Las cárceles, otra vez

No dejará de molestar en la conciencia el tema de las cárceles hasta que no se supere el estado en el que los reclusos viven: la Corte Constitucional lo dijo hace 14 años y un juzgado muy valiente, el 56 Penal del Circuito de Bogotá, lo confirmó hace tan sólo una semana para el caso de la cárcel Modelo de Bogotá: es un estado de cosas inconstitucional.

El Espectador
14 de febrero de 2013 - 03:44 p. m.

Es decir, una situación de vulneración masiva y reiterada de los derechos fundamentales de la población reclusa. En todo sentido.

Y no puede ser. Las personas que están privadas de la libertad, según el derecho que nos rige, tienen su libertad confiscada pero su dignidad humana vigente. Es decir, el castigo al que se les somete debe privarlos de ciertos derechos pero mantenerles indemnes los demás. Y éstos son responsabilidad del Estado. ¿Qué ocurre ahora? La Modelo, por ejemplo, tiene un cupo para 2.850 personas pero alberga a 7.230, lo que ocasiona un hacinamiento del 153% y causa problemas de rebote: la falta de higiene, el riesgo de epidemias, el pésimo estado de los desagües, el apiñamiento de las zonas comunes o de descanso, la falta de resocialización. Un fenómeno que se replica en casi todas las cárceles del país, en donde hay 75.500 cupos pero están albergados 115.000 internos dentro de las instalaciones.

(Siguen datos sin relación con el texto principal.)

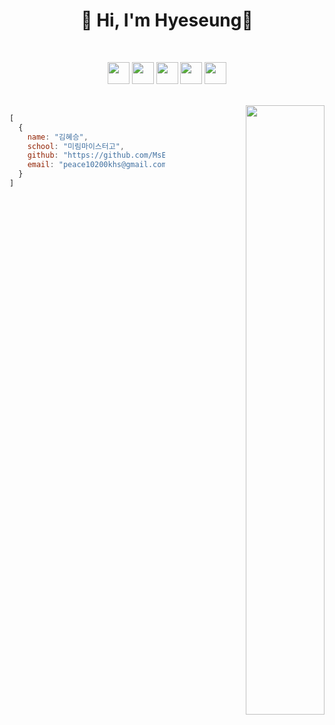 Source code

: <div align="left">

  <div align="center">
    
  # 👋 Hi, I'm Hyeseung👋

  <br>

  <code><img height="35" src="https://skills.thijs.gg/icons?i=java&theme=light"></code>
  <code><img height="35" src="https://skills.thijs.gg/icons?i=kotlin&theme=light"></code>
  <code><img height="35" src="https://skills.thijs.gg/icons?i=spring&theme=light"></code>
  <code><img height="35" src="https://skills.thijs.gg/icons?i=mysql&theme=light"></code>
  <code><img height="35" src="https://skills.thijs.gg/icons?i=react&theme=light"></code>
  
  </div>

  <br>
  
<div align="right">
    
  <img align="right" width="50%" src="https://github-readme-stats.vercel.app/api?username=MsEmily1020&show_icons=true&theme=dark#gh-dark-mode-only"/>
  
  </div>

  ```javascript
  [
    {
      name: "김혜승",
      school: "미림마이스터고",
      github: "https://github.com/MsEmily1020",
      email: "peace10200khs@gmail.com"
    }
  ]
 ```

</div>
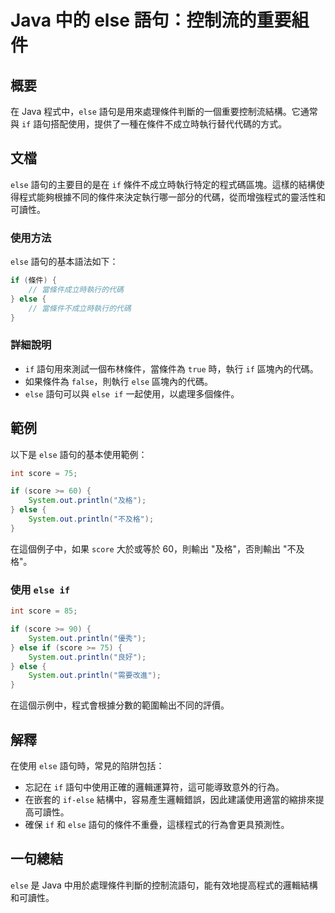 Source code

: <!--
Meta Description: # Java 中的 else 語句：控制流的重要組件 ## 概要 在 Java 程式中，`else` 語句是用來處理條件判斷的一個重要控制流結構。它通常與 `if` 語句搭配使用，提供了一種在條件不成立時執行替代代碼的方式。 ## 文檔 `else` 語句的主要目的是在 `if` 條件不成立時執行特...
Meta Keywords: else, java, score, system, out
-->

# Java 中的 else 語句：控制流的重要組件

## 概要
在 Java 程式中，`else` 語句是用來處理條件判斷的一個重要控制流結構。它通常與 `if` 語句搭配使用，提供了一種在條件不成立時執行替代代碼的方式。

## 文檔
`else` 語句的主要目的是在 `if` 條件不成立時執行特定的程式碼區塊。這樣的結構使得程式能夠根據不同的條件來決定執行哪一部分的代碼，從而增強程式的靈活性和可讀性。

### 使用方法
`else` 語句的基本語法如下：

```java
if (條件) {
    // 當條件成立時執行的代碼
} else {
    // 當條件不成立時執行的代碼
}
```

### 詳細說明
- `if` 語句用來測試一個布林條件，當條件為 `true` 時，執行 `if` 區塊內的代碼。
- 如果條件為 `false`，則執行 `else` 區塊內的代碼。
- `else` 語句可以與 `else if` 一起使用，以處理多個條件。

## 範例
以下是 `else` 語句的基本使用範例：

```java
int score = 75;

if (score >= 60) {
    System.out.println("及格");
} else {
    System.out.println("不及格");
}
```

在這個例子中，如果 `score` 大於或等於 60，則輸出 "及格"，否則輸出 "不及格"。

### 使用 `else if`
```java
int score = 85;

if (score >= 90) {
    System.out.println("優秀");
} else if (score >= 75) {
    System.out.println("良好");
} else {
    System.out.println("需要改進");
}
```

在這個示例中，程式會根據分數的範圍輸出不同的評價。

## 解釋
在使用 `else` 語句時，常見的陷阱包括：
- 忘記在 `if` 語句中使用正確的邏輯運算符，這可能導致意外的行為。
- 在嵌套的 `if-else` 結構中，容易產生邏輯錯誤，因此建議使用適當的縮排來提高可讀性。
- 確保 `if` 和 `else` 語句的條件不重疊，這樣程式的行為會更具預測性。

## 一句總結
`else` 是 Java 中用於處理條件判斷的控制流語句，能有效地提高程式的邏輯結構和可讀性。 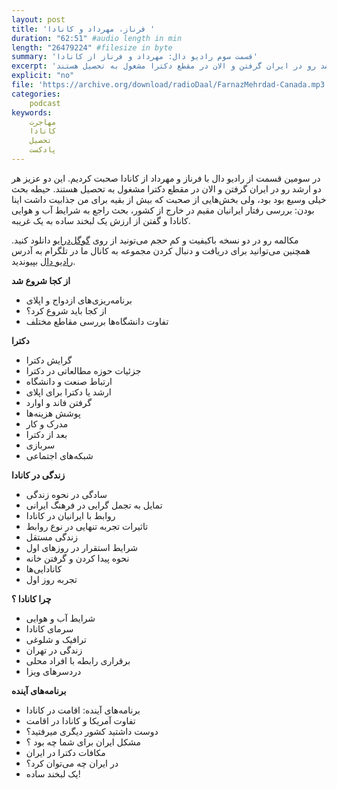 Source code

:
 ```yaml
---
layout: post
title: 'فرناز، مهرداد و کانادا '
duration: "62:51" #audio length in min
length: "26479224" #filesize in byte
summary: 'قسمت سوم رادیو دال: مهرداد و فرناز از کانادا'
excerpt: 'در سومین قسمت از رادیو دال با فرناز و مهرداد از کانادا صحبت کردیم. این دو عزیز هر دو ارشد رو در ایران گرفتن و الان در مقطع دکترا مشغول به تحصیل هستند.'
explicit: "no"
file: 'https://archive.org/download/radioDaal/FarnazMehrdad-Canada.mp3'
categories:
    podcast
keywords:
    مهاجرت
    کانادا
    تحصیل
    پادکست
---
```


در سومین قسمت از رادیو دال با فرناز و مهرداد از کانادا صحبت کردیم. این دو عزیز هر دو ارشد رو در ایران گرفتن و الان در مقطع دکترا مشغول به تحصیل هستند.
حیطه بحث خیلی وسیع بود بود، ولی بخش‌هایی از صحبت که بیش از بقیه برای من جذابیت داشت اینا بودن: بررسی رفتار ایرانیان مقیم در خارج از کشور، بحث راجع به شرایط آب و هوایی کانادا و گفتن از ارزش یک لبخند ساده به یک غریبه.

مکالمه رو در دو نسخه باکیفیت و کم حجم می‌تونید از روی [گوگل‌درایو](http://bit.ly/daal-03) دانلود کنید.
همچنین می‌توانید برای دریافت و دنبال کردن مجموعه به کانال ما در تلگرام به آدرس [رادیو دال](https://telegram.me/radioDaal) بپیوندید.

**از کجا شروع شد**

- برنامه‌ریزی‌های ازدواج و اپلای
- از کجا باید شروع کرد؟
- تفاوت دانشگاه‌ها بررسی مقاطع مختلف

**دکترا**

- گرایش دکترا
- جزئیات حوزه مطالعاتی در دکترا
- ارتباط صنعت و دانشگاه
- ارشد یا دکترا برای اپلای
- گرفتن فاند و اوارد
- پوشش هزینه‌ها
- مدرک و کار
- بعد از دکترا
- سربازی
- شبکه‌های اجتماعی

**زندگی در کانادا‌**

- سادگی در نحوه زندگی
- تمایل به تجمل گرایی در فرهنگ ایرانی
- روابط با ایرانیان در کانادا
- تاثیرات تجربه تنهایی در نوع روابط
- زندگی مستقل
- شرایط استقرار در روزهای اول
- نحوه پیدا کردن و گرفتن خانه
- کانادایی‌ها
- تجربه روز اول

**چرا کانادا ؟**

- شرایط آب و هوایی
- سرمای کانادا
- ترافیک و شلوغی
- زندگی در تهران
- برقراری رابطه با افراد محلی
- دردسرهای ویزا

**برنامه‌های آینده**

- برنامه‌های آینده: اقامت در کانادا
- تفاوت آمریکا و کانادا در اقامت
- دوست داشتید کشور دیگری میرفتید؟
- مشکل ایران برای شما چه بود ؟
- مکافات دکترا در ایران
- در ایران چه می‌توان کرد؟
- یک لبخند ساده!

La solución a este problema, lo hemos dicho, no es construir más centros de reclusión ni aceptar la muy colombiana actitud de pensar que los delincuentes merecen ese trato y deben “pudrirse en la cárcel”. No. Ni nuestro derecho ni el internacional lo permiten. Si se construyen más cárceles, éstas se llenarán sin remedio, porque las políticas de este país, que son en su mayoría de tenor revanchista, se harán cargo de inundarlas como siempre lo han hecho: subiendo las penas, usando de forma desproporcionada la medida de aseguramiento con gente a la que aún no le han dictado sentencia (que es la mayoría), creando nuevas normas para castigar al ciudadano por sus conductas desviadas, entre otras.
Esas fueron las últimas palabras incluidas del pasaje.